Lo diciamo chiaramente: il processo è bloccato, soprattutto perché tra i partiti non c’è un accordo politico, perché il PSOE e il PNV ostacolano tale accordo.

Come valutate la proposta presentata dalla Commissione negoziatrice della sinistra indipendentista? Questa posizione può aiutare a sciogliere i nodi attuali? Potrebbe servire per avanzare? Qual è la vostra opinione?
Si, sarebbe un passo verso lo sblocco. La comprendiamo come una proposta per la negoziazione politica e per l’accordo politico che deve permettere la risoluzione del conflitto. Non è questo il progetto che vogliamo per il Paese Basco, ma può essere una proposta per superare il conflitto. Se la guardiamo da questo punto di vista, crediamo che sia positiva: è il minimo, ma questa può aprire il dibattito sul contenuto dell’accordo politico.
Batasuna ha offerto un’alternativa all’insieme del Paese Basco, al popolo. Allo Stato francese reclamando chiaramente autonomia e allo Stato spagnolo chiedendogli di mettere in campo i mezzi per superare la separazione tra Nafarroa e la Comunità Autonoma e costruire così un quadro unico. Questo è, a nostro avviso, un elemento importante per superare il conflitto. È perché noi vediamo positivamente la proposta.

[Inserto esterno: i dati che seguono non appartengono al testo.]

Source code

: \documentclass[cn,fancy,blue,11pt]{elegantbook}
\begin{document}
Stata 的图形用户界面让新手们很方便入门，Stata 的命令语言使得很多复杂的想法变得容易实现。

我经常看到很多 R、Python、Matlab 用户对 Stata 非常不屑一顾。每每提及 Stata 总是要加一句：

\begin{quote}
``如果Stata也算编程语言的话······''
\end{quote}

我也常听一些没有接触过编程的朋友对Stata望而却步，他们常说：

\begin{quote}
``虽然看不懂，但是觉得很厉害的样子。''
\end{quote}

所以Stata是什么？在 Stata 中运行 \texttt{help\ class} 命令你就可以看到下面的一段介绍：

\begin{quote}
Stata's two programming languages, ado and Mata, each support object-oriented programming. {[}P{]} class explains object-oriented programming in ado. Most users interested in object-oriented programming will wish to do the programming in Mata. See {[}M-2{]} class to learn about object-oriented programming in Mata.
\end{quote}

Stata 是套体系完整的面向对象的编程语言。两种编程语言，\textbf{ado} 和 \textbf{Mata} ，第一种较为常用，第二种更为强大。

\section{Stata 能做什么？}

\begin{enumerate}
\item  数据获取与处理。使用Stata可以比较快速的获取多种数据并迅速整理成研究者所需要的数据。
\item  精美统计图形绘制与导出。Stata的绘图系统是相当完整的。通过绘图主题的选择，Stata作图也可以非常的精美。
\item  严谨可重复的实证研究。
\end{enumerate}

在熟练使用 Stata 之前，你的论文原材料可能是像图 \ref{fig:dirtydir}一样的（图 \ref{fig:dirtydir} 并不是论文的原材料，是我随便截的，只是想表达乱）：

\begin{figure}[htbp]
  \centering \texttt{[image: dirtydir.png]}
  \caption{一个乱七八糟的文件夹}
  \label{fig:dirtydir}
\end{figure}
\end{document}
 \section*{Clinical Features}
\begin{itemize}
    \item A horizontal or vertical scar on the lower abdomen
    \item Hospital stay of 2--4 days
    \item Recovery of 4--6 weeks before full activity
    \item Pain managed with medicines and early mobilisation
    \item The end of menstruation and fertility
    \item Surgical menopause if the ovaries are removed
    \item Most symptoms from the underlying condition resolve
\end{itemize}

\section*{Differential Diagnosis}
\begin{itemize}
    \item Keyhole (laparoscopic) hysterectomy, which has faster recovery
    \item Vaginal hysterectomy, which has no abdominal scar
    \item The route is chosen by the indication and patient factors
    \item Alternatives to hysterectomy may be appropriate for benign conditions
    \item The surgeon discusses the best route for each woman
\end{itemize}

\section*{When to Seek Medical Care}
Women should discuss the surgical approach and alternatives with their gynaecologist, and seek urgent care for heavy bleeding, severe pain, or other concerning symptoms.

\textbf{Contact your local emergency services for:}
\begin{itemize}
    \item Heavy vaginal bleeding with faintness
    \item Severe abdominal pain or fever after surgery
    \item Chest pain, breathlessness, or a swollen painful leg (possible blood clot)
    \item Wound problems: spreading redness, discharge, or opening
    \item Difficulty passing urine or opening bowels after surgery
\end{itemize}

Batasuna denuncia in modo permanente che né il PSOE né il PNV hanno risposto alla proposta né hanno spiegato quale fosse la loro posizione…
È vero. Abbiamo già detto che il blocco persiste perché il PSOE e il PNV mantengono un atteggiamento di rigetto di fronte alla possibilità di ottenere l’accordo politico. Alla fine, mantenere un atteggiamento di rigetto di fronte all’accordo politico, vuol dire rispondere negativamente al cambiamento politico di cui il Paese Basco ha bisogno e alla necessità di creare un quadro democratico. Un processo di risoluzione del conflitto non può essere costruito su una negazione.

Sull’atteggiamento dello Stato
francese e la proposta d’autonomia
In relazione al processo, che cosa chiedete concretamente al governo francese?
Il Paese Basco, senza nessuna riconoscenza politica, senza strumenti e potere istituzionale è permanentemente attaccato e condannato ad una morte lenta. Di fronte a tale situazione, comprendiamo che la rivendicazione di un quadro autonomo per il Paese Basco, garanzia della sua sopravvivenza, è la rivendicazione di un quadro di base, che ci permetterà di disporre di strumenti di governo necessari alla sopravvivenza. È questo ciò che il popolo basco chiede allo Stato francese.
Chiediamo la riconoscenza e il rispetto del Paese Basco. Chiediamo la fine, una volta per tutte, dei violenti attacchi contro il nostro popolo. Vogliamo che abbandonino la colonizzazione del nostro popolo.
E come otterremo tutto questo? Riunendo intorno a questa richiesta i settori favorevoli al Paese Basco, attivando la mobilitazione e la lotta. Otterremo così una sorta di prova per lo Stato francese a rispettare i diritti del Paese Basco.
La proposta deve servire ad aprire un nuovo ciclo.
Questa lettura marca l’apertura di una nuova fase all’interno del percorso che porterà alla riconoscenza dei diritti del Paese Basco. Noi concepiamo questa richiesta come una fase di lotta, una fase della lotta che può servirci per proclamare le rivendicazioni dei cittadini baschi di fronte allo Stato francese.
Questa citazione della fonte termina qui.